G: "I was in Carlisle busking and you know you put your 'luck money' in first, a couple of pounds? This cute little boy came up and I was like, 'Aw, nice,' and he bent down, nicked all my money and ran off. I hadn't started and I was already down. I was shouting, 'You're a horrible, horrible boy.'"

American dreams

Gillespie spent much of her early twenties travelling the world, doing a variety of jobs (teaching circus skills, cattle-herding on a motorbike...). In autumn 2009, she visited New York, where she performed at open-mic nights. Energised by the experience, she decided to concentrate on her music. Seven years previously, Tunstall also experienced a New York state of mindlessness...

G: "I loved New York. I was surrounded by like-minded folk, and that lit me up. I went back to Glasgow cos I knew people there. I was gonna chip away at it, do gigs, build up a fanbase. I was quite prepared to spend a few years slowly building it up. I didn't expect the TV show to happen."

T: "I was flown to New York by a label, wined and dined, got taken to some rapper's launch party. There was an airport metal detector to get into this gig in this crazy club, and I'm thinking, 'This isn't going to happen...' It didn't. Then [legendary music-biz exec] Tommy Mottola at Columbia brought me back out and offered me a deal. This was on 22 December 2003. Mottola left a week later, and I was left hanging for three months. In the meantime, all the British record companies get a whiff off that and suddenly you're a smelly option. I couldn't get signed for shit. The Norah Jones thing had just happened, so every record company had their girl singer-songwriter. So I ended up taking the total outside bet with Relentless, the weird, underground Asian dance label – which turned out amazing."

G: "I'd never tried to approach any labels. I did try two different talent competitions. But they were building your hopes up then ripping people off – you had to pay to register, bring your audience, and they had to pay to get in. After those I realised there were no short cuts. You can't just win a competition. I was like, 'I'm never doing anything like that again.' Then Must Be the Music came up."

The extra-factor

One day in Glasgow, Gillespie was going home after a busking session when she spotted a queue of people carrying instruments. It was the Must Be the Music auditions. She knew the judges were working musicians: Sharleen Spiteri, Jamie Cullum and Dizzee Rascal, and that there were "no dodgy contracts. And I might get one of my songs on TV in front of a wider audience." She auditioned, and secured a place in the regional heats. During the competition, two of her live performances reached the top 10 of single downloads. In September 2010, she won the contest. She signed a record deal soon after. Her debut album just came out.

T: "The thing that winds me up about these pop shows is the judgement and the control. And the ironing someone into a generic mould."

G: "See, that was it – they just encouraged everyone to be themselves. I didn't really get any criticism. If the judges said they didn't like something, it was never nasty. You could see where they were coming from. It wasn't about the judges, it was about the acts."

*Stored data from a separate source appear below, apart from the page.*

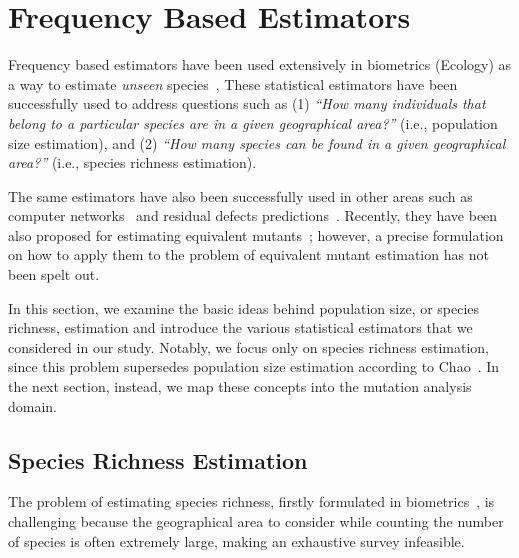 \documentclass[sigconf,review,anonymous]{acmart}
\begin{document}
\section{Frequency Based Estimators}
\label{sec:estimators}
Frequency based estimators have been used extensively in biometrics (Ecology) as
a way to estimate \emph{unseen} species~\cite{chao2016species},
These statistical estimators have been successfully used to address questions such as
(1) \emph{``How many individuals that belong to a particular species are in a given geographical area?''} (i.e., population size estimation),
and 
(2) \emph{``How many species can be found in a given geographical area?''} (i.e., species richness estimation).

The same estimators %
have also been successfully used in other areas such as
computer networks~\cite{accettura2015the} and
residual defects predictions~\cite{bohme2018stads}.
%
Recently, they have been also proposed for estimating equivalent mutants~\cite{bohme2018assurances};
however, a precise formulation on how to apply them to the problem of equivalent mutant
estimation has not been spelt out.  

In this section, we examine the basic ideas behind population size, or species richness, estimation
and introduce the various statistical estimators that we considered in our study.
%
Notably, we focus only on species richness estimation, since this problem supersedes %
population size estimation according to Chao~\cite{chao2016species}.
%
In the next section, instead, we map these concepts into the mutation analysis
domain.

\subsection{Species Richness Estimation}
\label{sec:statistical}
The problem of estimating species richness, firstly formulated in
biometrics~\cite{chao2016species}, is challenging because the geographical area
to consider while counting the number of species is often extremely large, 
making an exhaustive survey infeasible.
\end{document}
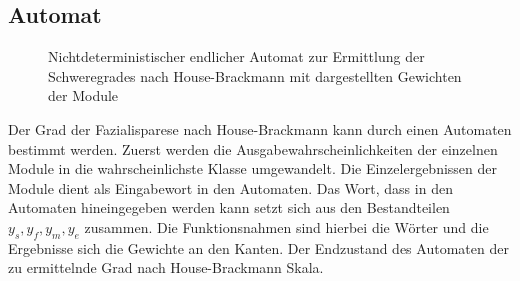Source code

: \subsection{Automat}\label{automata}
\begin{figure}[b]
\begin{center}
\caption[Nichtdeterministischer endlicher Automat zur Ermittlung der Schweregrades nach House-Brackmann mit dargestellten Gewichten der Module]{Nichtdeterministischer endlicher Automat zur Ermittlung der Schweregrades nach House-Brackmann mit dargestellten Gewichten der Module}\label{cap:automata}
\end{center}
\end{figure}\label{fig:automata}

Der Grad der Fazialisparese nach House-Brackmann kann durch einen Automaten bestimmt werden. Zuerst werden die Ausgabewahrscheinlichkeiten der einzelnen Module in die wahrscheinlichste Klasse umgewandelt. Die Einzelergebnissen der Module dient als Eingabewort in den Automaten. Das Wort, dass in den Automaten hineingegeben werden kann setzt sich aus den Bestandteilen $y_s, y_f, y_m, y_e$ zusammen. Die Funktionsnahmen sind hierbei die Wörter und die Ergebnisse sich die Gewichte an den Kanten. Der Endzustand des Automaten der zu ermittelnde Grad nach House-Brackmann Skala.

T: "The biggest thing for me is that they weren't making you sign a contract in the queue. You kept ownership of your music. You were making the profits from sales of your music that you're performing. These shows very rarely produce pop stars. What I don't like is them standing there and (a) humiliating a kid, (b) making fucking loads of money out of it, and (c) taking absolutely no responsibility for what happens to that person. In some of these competitions, it's telling so-and-so to look in the camera, take their hat off. Like, why? Where's the rulebook that says that that's what you should do to make it as a musician?"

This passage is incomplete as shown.